Pro Futsal Mount Evelyn centre manager Tervel Atanasov and director Steven Campbell have secured the lease of the stadium until the end of the year. (Mikayla van Loon: 390037)

By Mikayla van Loon

While the long term future of Mount Evelyn’s futsal stadium remains unknown, the more immediate future is clear.

Confirming the Hereford Road sporting facility will stay put at least until the end of the year, Pro Futsal director Steven Campbell and centre manager Tervel Atanasov said this was a positive outcome at least for the next few months.

“It means at this location, futsal keeps going, and we’ve definitely got until the end of the year,” Mr Campbell said.

“We’ll be able to update the market really soon about our future endeavours, whether that be at Hereford Road or somewhere close by.”

Uncertainty around the length of time the futsal stadium would remain came into question after a proposal was put forward for a McDonald’s and a childcare centre to be built at the site late last year.

Mr Campbell told Star Mail in February he expected the lease would be guaranteed until mid-September and was hopeful for the end of the year.

But with the refusal of the permit application in early July, the end of the year extension became a definite.

“We just want to give out some reassurance that the game’s still there, that futsal is still alive in the area,” Mr Campbell said.

“We’ll find some other bits and pieces to keep it going into 2025, regardless but I think deep down, our big hope is just to keep the big blue floor of Mount Ev going for a bit longer. So that’s what would be best, I think, for the community.”

Although trying not to focus too heavily on 2025 and beyond, Mr Campbell said Pro Futsal is “trying to find a home, that’s what we’re working towards”.

“One of the challenges we are facing at the minute is the opportunity for us to take a slot in a high school or something within the region is minimal,” he said.

“It’s booked out every night by basketball, mainly. So we’ve got a little bit of a fight in our hands there in terms of the high school representation.”

And as the search for a home or another location continues, Mr Atanasov said futsal is also heading into its busy period, in what they’re terming a “futsal festival”.

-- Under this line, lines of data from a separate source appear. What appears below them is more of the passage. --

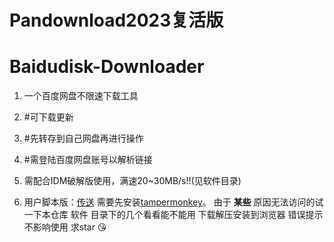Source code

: # Pandownload2023复活版
# Baidudisk-Downloader
1. 一个百度网盘不限速下载工具
2. #可下载更新
3. #先转存到自己网盘再进行操作
4. #需登陆百度网盘账号以解析链接
5. 需配合IDM破解版使用，满速20~30MB/s!!(见软件目录)

6. 用户脚本版：[传送](https://greasyfork.org/scripts/418182-%E7%99%BE%E5%BA%A6%E7%BD%91%E7%9B%98%E7%AE%80%E6%98%93%E4%B8%8B%E8%BD%BD%E5%8A%A9%E6%89%8B-%E7%9B%B4%E9%93%BE%E4%B8%8B%E8%BD%BD%E5%A4%8D%E6%B4%BB%E7%89%88/code/%E7%99%BE%E5%BA%A6%E7%BD%91%E7%9B%98%E7%AE%80%E6%98%93%E4%B8%8B%E8%BD%BD%E5%8A%A9%E6%89%8B%EF%BC%88%E7%9B%B4%E9%93%BE%E4%B8%8B%E8%BD%BD%E5%A4%8D%E6%B4%BB%E7%89%88%EF%BC%89.user.js)
需要先安装[tampermonkey](https://www.tampermonkey.net/)。
由于  **某些** 原因无法访问的试一下本仓库 软件 目录下的几个看看能不能用 
下载解压安装到浏览器
错误提示不影响使用
求star :kissing_heart:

“We’re getting ready for the busiest season that we’re going to have. The next junior season starts in October,” he said.

“We’ve already had the best part of five or six new folks inquiring about our new social season, so all the adults will start midway through August, so we reckon that’ll be quite busy as well.

“And then we’ve got a bunch of other competitions that are all going to start. So we’ll be pretty much seven days a week.”

Despite running futsal throughout winter Mr Atanasov said the stadium itself has been a sought after space for wet weather timetables from other codes.

“There’s a lot of AFL people who have been using the facilities we have at the minute to get indoors from the wet, horrible weather we’ve had the last couple of weeks. There’s been a lot of games postponed and grounds flooded around the Yarra Valley,” he said.

“As much as we’re trying to promote our own sport, we’re becoming a haven for a few other ones now, because, again, they can’t get into anywhere which puts a bit more emphasis on the building itself and how important it is,” Mr Campbell said.

On a whole, seeing the growing participation of young people in futsal, and sport in general, Mr Campbell said was positive for the region.

“We do some stuff in Healesville as well and the more we talk to the families, the more they’re delighted that their kid is in sport,” he said.

“We’re seeing so many of those players, especially from the under 15s, from six to under 15, play other sports, playing outdoor, playing cricket, playing footy, playing anything, because they’ve got that hunger for competition.

“That’s driving a whole generation of kids back into what I always associated with Australia, that competitive sporting background. So the more we stick to that, I think the more it’s going to have positive effects and these kids are on the rise.”

Mr Campbell said the futsal competition will continue as normal until the end of the year and “we hope to release some more news towards the end of the year about what we’re doing next”.